- Billett in 2000
- Born: Stewart C. Billett November 19, 1935
- Died: October 22, 2021 (aged 85) Los Angeles, California, U.S.
- Occupation: Television producer
- Known for: Executive producer/creator – The People's Court
- Spouse: Lucy Billet

= Stu Billett =

American television producer (1935–2021)

Stewart C. "Stu" Billett (November 19, 1935 – October 22, 2021) was an American television producer best known for being the creator and executive producer of The People's Court (alongside Ralph Edwards) from 1981 until his death in 2021, which won him four Daytime Emmy Awards.

==Early years==
Billet served in the Marines and went to New York University, where he graduated with a degree in communication.

==Career==
After attending college, Billett began his professional career in television, and started working on the East Coast before moving to the West Coast in 1970. He then pursued in the game show format during the 1960s and 70s.

===Ralph Edwards; The People's Court and other projects===
In 1981, Billett made a partnership with veteran producer Ralph Edwards to form Ralph Edwards-Stu Billett Productions.

The partnership lasted more than two decades, with Billett serving as Edwards' partner until Edwards' death in 2005.
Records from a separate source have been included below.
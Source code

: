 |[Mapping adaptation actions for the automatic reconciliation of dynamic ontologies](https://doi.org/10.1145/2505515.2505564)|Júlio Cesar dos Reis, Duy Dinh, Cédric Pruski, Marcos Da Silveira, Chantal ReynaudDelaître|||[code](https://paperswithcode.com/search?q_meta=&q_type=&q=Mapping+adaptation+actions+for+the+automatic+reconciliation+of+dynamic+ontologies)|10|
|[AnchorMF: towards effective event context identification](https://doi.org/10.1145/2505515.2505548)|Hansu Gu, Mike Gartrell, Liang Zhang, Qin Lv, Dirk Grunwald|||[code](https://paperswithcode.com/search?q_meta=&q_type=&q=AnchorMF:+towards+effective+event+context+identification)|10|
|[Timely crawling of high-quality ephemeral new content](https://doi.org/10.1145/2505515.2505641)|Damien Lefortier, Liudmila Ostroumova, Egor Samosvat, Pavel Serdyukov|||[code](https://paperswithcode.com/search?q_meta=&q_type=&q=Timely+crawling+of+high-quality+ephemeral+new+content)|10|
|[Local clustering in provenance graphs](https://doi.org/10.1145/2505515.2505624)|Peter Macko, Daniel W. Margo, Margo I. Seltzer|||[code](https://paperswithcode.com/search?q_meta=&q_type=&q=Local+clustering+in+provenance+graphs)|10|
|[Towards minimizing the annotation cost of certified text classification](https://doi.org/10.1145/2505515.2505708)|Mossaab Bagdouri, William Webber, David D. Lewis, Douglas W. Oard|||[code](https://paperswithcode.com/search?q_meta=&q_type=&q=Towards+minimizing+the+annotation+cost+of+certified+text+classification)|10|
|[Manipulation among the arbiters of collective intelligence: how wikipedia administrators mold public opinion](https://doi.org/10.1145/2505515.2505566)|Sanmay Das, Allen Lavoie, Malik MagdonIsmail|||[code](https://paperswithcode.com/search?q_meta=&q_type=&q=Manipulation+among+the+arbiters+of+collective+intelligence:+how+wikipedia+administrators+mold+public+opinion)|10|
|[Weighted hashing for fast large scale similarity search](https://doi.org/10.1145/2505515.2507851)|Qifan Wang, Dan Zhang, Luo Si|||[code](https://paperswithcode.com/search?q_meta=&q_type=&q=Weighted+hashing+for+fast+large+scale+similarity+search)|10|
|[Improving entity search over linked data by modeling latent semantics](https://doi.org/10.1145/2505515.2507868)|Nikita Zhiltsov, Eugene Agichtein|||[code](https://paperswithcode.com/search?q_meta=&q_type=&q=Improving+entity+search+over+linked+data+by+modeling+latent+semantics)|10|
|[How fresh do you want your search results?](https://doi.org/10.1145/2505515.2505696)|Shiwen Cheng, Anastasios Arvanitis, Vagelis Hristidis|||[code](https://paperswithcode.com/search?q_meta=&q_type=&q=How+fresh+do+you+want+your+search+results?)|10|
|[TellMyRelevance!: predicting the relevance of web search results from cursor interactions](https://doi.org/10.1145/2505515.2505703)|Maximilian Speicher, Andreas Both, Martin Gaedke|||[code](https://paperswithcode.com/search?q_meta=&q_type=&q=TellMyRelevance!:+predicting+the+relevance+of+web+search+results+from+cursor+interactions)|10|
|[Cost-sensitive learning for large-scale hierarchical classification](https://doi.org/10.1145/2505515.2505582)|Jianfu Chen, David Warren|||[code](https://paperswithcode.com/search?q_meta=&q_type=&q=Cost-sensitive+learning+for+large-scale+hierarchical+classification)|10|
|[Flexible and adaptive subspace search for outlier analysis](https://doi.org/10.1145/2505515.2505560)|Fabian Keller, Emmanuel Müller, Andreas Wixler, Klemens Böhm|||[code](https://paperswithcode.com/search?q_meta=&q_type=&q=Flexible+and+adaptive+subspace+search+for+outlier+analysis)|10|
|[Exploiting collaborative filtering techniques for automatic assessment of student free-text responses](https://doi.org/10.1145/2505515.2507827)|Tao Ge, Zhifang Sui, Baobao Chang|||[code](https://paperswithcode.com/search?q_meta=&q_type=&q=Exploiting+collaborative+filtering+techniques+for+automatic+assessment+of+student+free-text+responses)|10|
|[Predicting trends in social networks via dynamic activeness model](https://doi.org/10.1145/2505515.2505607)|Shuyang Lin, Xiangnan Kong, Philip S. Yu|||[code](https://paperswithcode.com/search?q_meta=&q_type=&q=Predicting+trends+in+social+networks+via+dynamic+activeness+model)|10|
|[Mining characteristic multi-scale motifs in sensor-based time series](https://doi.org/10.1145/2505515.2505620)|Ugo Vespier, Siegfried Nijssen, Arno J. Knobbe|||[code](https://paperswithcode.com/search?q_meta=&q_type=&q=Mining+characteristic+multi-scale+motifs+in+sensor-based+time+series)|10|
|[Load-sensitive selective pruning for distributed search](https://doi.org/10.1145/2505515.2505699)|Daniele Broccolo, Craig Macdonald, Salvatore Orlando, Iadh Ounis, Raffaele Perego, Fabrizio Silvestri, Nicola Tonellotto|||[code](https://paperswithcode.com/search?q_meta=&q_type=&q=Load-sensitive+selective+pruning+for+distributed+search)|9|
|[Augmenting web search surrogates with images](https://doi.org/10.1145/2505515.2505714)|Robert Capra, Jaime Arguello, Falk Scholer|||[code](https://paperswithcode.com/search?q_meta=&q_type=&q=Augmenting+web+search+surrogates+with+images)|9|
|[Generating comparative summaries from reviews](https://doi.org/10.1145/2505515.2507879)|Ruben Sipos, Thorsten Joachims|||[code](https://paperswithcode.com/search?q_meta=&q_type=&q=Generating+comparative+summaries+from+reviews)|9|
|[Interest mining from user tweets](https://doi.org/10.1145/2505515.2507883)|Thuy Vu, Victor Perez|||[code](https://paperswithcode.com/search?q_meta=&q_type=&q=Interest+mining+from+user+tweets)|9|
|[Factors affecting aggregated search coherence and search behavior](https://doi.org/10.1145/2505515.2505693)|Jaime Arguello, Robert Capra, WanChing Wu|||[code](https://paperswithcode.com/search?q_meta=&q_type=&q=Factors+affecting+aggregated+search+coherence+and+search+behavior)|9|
Billett co-created The People's Court with Edwards, which originally aired from 1981 to 1993 and was widely regarded as the first arbitration-based reality court show, making way for numerous other arbitration court shows. The show was revived in 1997 with Billett reprising as executive producer for the revival (with ended in 2023).

He also produced other reality court and game shows including Superior Court, Moral Court and Bzzz!.

==Death==
Billett died of natural causes on October 22, 2021, in Los Angeles, California, at the age of 85. He was survived by his wife, children and grandchildren.